Required action:
In the entries below, find the line with "化！这一全新的发现让你震惊不已，你立刻放开冰箱门，后退了几步，然后背对着墙，" and the line with "样，你开始对着镜子揉捏起自己的乳房来，揉着揉着，你感觉自己感觉越来越热了，而". Reproduce those two lines and every line between them exactly, and nothing more.

Stored data entries:
########
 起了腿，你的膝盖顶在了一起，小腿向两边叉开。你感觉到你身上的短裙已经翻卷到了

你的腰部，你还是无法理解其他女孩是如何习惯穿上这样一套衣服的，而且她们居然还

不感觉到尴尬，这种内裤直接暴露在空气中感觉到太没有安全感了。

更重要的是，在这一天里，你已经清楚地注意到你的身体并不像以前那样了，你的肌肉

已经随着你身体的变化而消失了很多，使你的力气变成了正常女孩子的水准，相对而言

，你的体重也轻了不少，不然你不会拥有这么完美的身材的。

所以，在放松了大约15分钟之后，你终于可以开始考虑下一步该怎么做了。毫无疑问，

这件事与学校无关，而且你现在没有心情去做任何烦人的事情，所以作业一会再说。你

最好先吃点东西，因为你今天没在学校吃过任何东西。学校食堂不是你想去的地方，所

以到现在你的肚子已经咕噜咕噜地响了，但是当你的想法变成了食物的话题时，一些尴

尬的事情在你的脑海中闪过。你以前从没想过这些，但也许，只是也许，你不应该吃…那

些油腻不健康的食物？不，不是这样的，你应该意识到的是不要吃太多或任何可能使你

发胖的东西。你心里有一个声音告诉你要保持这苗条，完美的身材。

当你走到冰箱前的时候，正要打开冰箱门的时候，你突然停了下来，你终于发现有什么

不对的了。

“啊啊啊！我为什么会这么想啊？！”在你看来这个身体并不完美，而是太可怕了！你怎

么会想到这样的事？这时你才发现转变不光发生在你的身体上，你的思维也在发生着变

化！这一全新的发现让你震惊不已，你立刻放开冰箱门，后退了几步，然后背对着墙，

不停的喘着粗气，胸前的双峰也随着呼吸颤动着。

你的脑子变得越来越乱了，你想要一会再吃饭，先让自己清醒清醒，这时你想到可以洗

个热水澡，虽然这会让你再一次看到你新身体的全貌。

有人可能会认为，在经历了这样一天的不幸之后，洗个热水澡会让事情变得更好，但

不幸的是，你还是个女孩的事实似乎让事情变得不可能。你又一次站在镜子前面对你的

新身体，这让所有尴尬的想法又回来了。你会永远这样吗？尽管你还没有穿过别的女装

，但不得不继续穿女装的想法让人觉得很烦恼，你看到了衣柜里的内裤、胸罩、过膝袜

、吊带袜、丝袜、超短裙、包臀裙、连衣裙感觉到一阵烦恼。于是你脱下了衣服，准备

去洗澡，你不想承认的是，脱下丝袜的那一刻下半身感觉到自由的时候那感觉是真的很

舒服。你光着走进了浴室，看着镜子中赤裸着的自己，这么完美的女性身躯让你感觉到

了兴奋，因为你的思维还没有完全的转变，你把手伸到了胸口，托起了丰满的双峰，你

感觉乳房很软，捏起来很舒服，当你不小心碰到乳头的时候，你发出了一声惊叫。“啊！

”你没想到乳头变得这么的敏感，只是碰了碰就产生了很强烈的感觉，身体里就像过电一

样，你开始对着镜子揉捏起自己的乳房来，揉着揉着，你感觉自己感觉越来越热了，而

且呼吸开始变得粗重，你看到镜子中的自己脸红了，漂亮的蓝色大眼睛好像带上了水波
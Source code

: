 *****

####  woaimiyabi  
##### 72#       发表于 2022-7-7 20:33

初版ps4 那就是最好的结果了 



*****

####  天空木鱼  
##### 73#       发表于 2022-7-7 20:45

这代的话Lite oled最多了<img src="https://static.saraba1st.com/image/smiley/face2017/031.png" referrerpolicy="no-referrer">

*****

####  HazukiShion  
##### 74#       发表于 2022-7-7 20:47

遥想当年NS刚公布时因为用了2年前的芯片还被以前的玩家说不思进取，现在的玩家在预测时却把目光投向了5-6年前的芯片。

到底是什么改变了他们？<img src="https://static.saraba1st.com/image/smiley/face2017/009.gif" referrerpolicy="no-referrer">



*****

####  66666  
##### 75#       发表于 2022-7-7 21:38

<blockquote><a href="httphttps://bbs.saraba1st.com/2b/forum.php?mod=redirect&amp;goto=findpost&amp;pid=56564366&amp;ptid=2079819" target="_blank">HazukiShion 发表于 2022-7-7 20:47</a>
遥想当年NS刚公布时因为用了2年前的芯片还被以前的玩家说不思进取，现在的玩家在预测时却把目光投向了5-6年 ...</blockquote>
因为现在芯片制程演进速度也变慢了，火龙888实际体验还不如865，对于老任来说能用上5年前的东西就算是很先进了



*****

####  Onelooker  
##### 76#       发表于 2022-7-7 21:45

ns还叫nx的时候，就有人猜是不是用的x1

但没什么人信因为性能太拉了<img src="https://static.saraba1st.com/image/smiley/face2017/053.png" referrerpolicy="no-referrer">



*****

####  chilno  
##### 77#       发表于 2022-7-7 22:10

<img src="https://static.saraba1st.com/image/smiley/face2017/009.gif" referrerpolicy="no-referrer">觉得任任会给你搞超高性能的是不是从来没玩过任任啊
########
Output below:
化！这一全新的发现让你震惊不已，你立刻放开冰箱门，后退了几步，然后背对着墙，

不停的喘着粗气，胸前的双峰也随着呼吸颤动着。

你的脑子变得越来越乱了，你想要一会再吃饭，先让自己清醒清醒，这时你想到可以洗

个热水澡，虽然这会让你再一次看到你新身体的全貌。

有人可能会认为，在经历了这样一天的不幸之后，洗个热水澡会让事情变得更好，但

不幸的是，你还是个女孩的事实似乎让事情变得不可能。你又一次站在镜子前面对你的

新身体，这让所有尴尬的想法又回来了。你会永远这样吗？尽管你还没有穿过别的女装

，但不得不继续穿女装的想法让人觉得很烦恼，你看到了衣柜里的内裤、胸罩、过膝袜

、吊带袜、丝袜、超短裙、包臀裙、连衣裙感觉到一阵烦恼。于是你脱下了衣服，准备

去洗澡，你不想承认的是，脱下丝袜的那一刻下半身感觉到自由的时候那感觉是真的很

舒服。你光着走进了浴室，看着镜子中赤裸着的自己，这么完美的女性身躯让你感觉到

了兴奋，因为你的思维还没有完全的转变，你把手伸到了胸口，托起了丰满的双峰，你

感觉乳房很软，捏起来很舒服，当你不小心碰到乳头的时候，你发出了一声惊叫。“啊！

”你没想到乳头变得这么的敏感，只是碰了碰就产生了很强烈的感觉，身体里就像过电一

样，你开始对着镜子揉捏起自己的乳房来，揉着揉着，你感觉自己感觉越来越热了，而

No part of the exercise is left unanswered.